◆ **What the exercise asks**:
Reproduce the entries in full. Exclude all images from the copy.
************
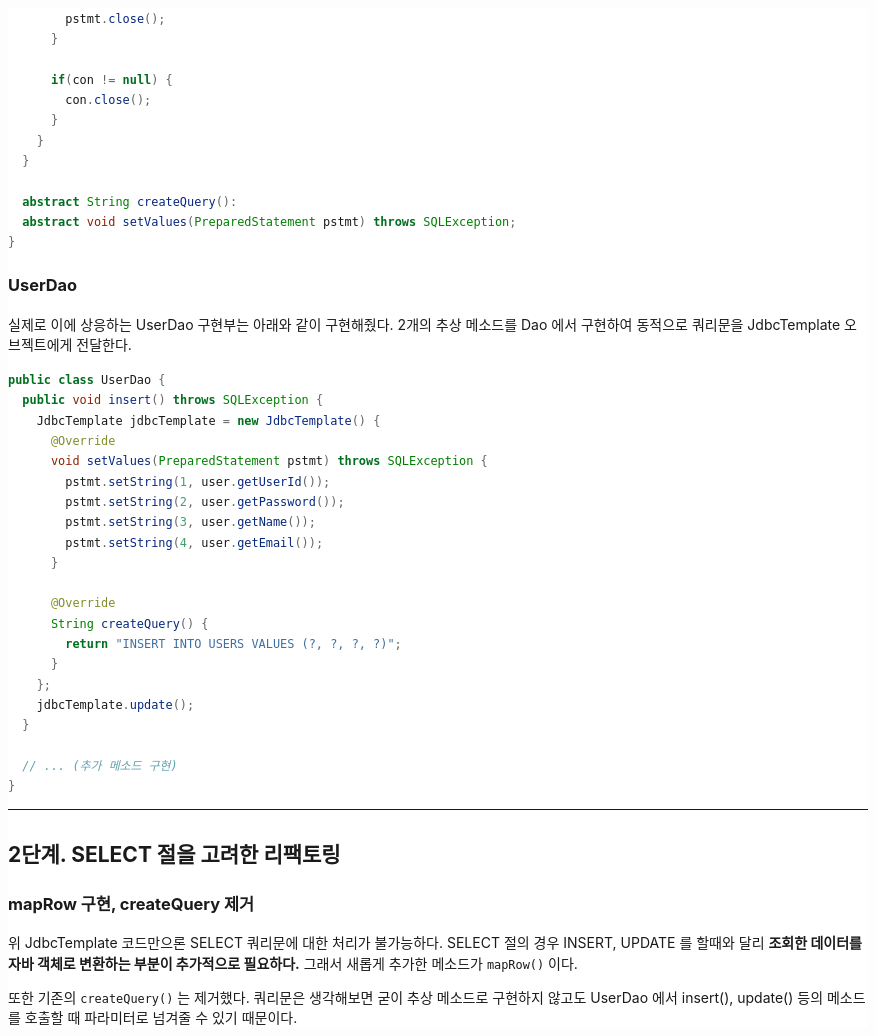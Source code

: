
```java
        pstmt.close();
      }

      if(con != null) {
        con.close();
      }
    }
  }

  abstract String createQuery():
  abstract void setValues(PreparedStatement pstmt) throws SQLException;
}
```

### UserDao

실제로 이에 상응하는 UserDao 구현부는 아래와 같이 구현해줬다. 2개의 추상 메소드를 Dao 에서 구현하여 동적으로 쿼리문을 JdbcTemplate 오브젝트에게 전달한다.

```java
public class UserDao {
  public void insert() throws SQLException {
    JdbcTemplate jdbcTemplate = new JdbcTemplate() {
      @Override
      void setValues(PreparedStatement pstmt) throws SQLException {
        pstmt.setString(1, user.getUserId());
        pstmt.setString(2, user.getPassword());
        pstmt.setString(3, user.getName());
        pstmt.setString(4, user.getEmail());
      }

      @Override
      String createQuery() {
        return "INSERT INTO USERS VALUES (?, ?, ?, ?)";
      }
    };
    jdbcTemplate.update();
  }

  // ... (추가 메소드 구현)
}
```

---

## 2단계. SELECT 절을 고려한 리팩토링

### mapRow 구현, createQuery 제거

위 JdbcTemplate 코드만으론 SELECT 쿼리문에 대한 처리가 불가능하다. SELECT 절의 경우 INSERT, UPDATE 를 할때와 달리 **조회한 데이터를 자바 객체로 변환하는 부분이 추가적으로 필요하다.** 그래서 새롭게 추가한 메소드가 `mapRow()` 이다.

또한 기존의 `createQuery()` 는 제거했다. 쿼리문은 생각해보면 굳이 추상 메소드로 구현하지 않고도 UserDao 에서 insert(), update() 등의 메소드를 호출할 때 파라미터로 넘겨줄 수 있기 때문이다.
************
◆ **Answer**:
Source code

:
```java
        pstmt.close();
      }

      if(con != null) {
        con.close();
      }
    }
  }

  abstract String createQuery():
  abstract void setValues(PreparedStatement pstmt) throws SQLException;
}
```

### UserDao

실제로 이에 상응하는 UserDao 구현부는 아래와 같이 구현해줬다. 2개의 추상 메소드를 Dao 에서 구현하여 동적으로 쿼리문을 JdbcTemplate 오브젝트에게 전달한다.

```java
public class UserDao {
  public void insert() throws SQLException {
    JdbcTemplate jdbcTemplate = new JdbcTemplate() {
      @Override
      void setValues(PreparedStatement pstmt) throws SQLException {
        pstmt.setString(1, user.getUserId());
        pstmt.setString(2, user.getPassword());
        pstmt.setString(3, user.getName());
        pstmt.setString(4, user.getEmail());
      }

      @Override
      String createQuery() {
        return "INSERT INTO USERS VALUES (?, ?, ?, ?)";
      }
    };
    jdbcTemplate.update();
  }

  // ... (추가 메소드 구현)
}
```

---

## 2단계. SELECT 절을 고려한 리팩토링

### mapRow 구현, createQuery 제거

위 JdbcTemplate 코드만으론 SELECT 쿼리문에 대한 처리가 불가능하다. SELECT 절의 경우 INSERT, UPDATE 를 할때와 달리 **조회한 데이터를 자바 객체로 변환하는 부분이 추가적으로 필요하다.** 그래서 새롭게 추가한 메소드가 `mapRow()` 이다.

또한 기존의 `createQuery()` 는 제거했다. 쿼리문은 생각해보면 굳이 추상 메소드로 구현하지 않고도 UserDao 에서 insert(), update() 등의 메소드를 호출할 때 파라미터로 넘겨줄 수 있기 때문이다.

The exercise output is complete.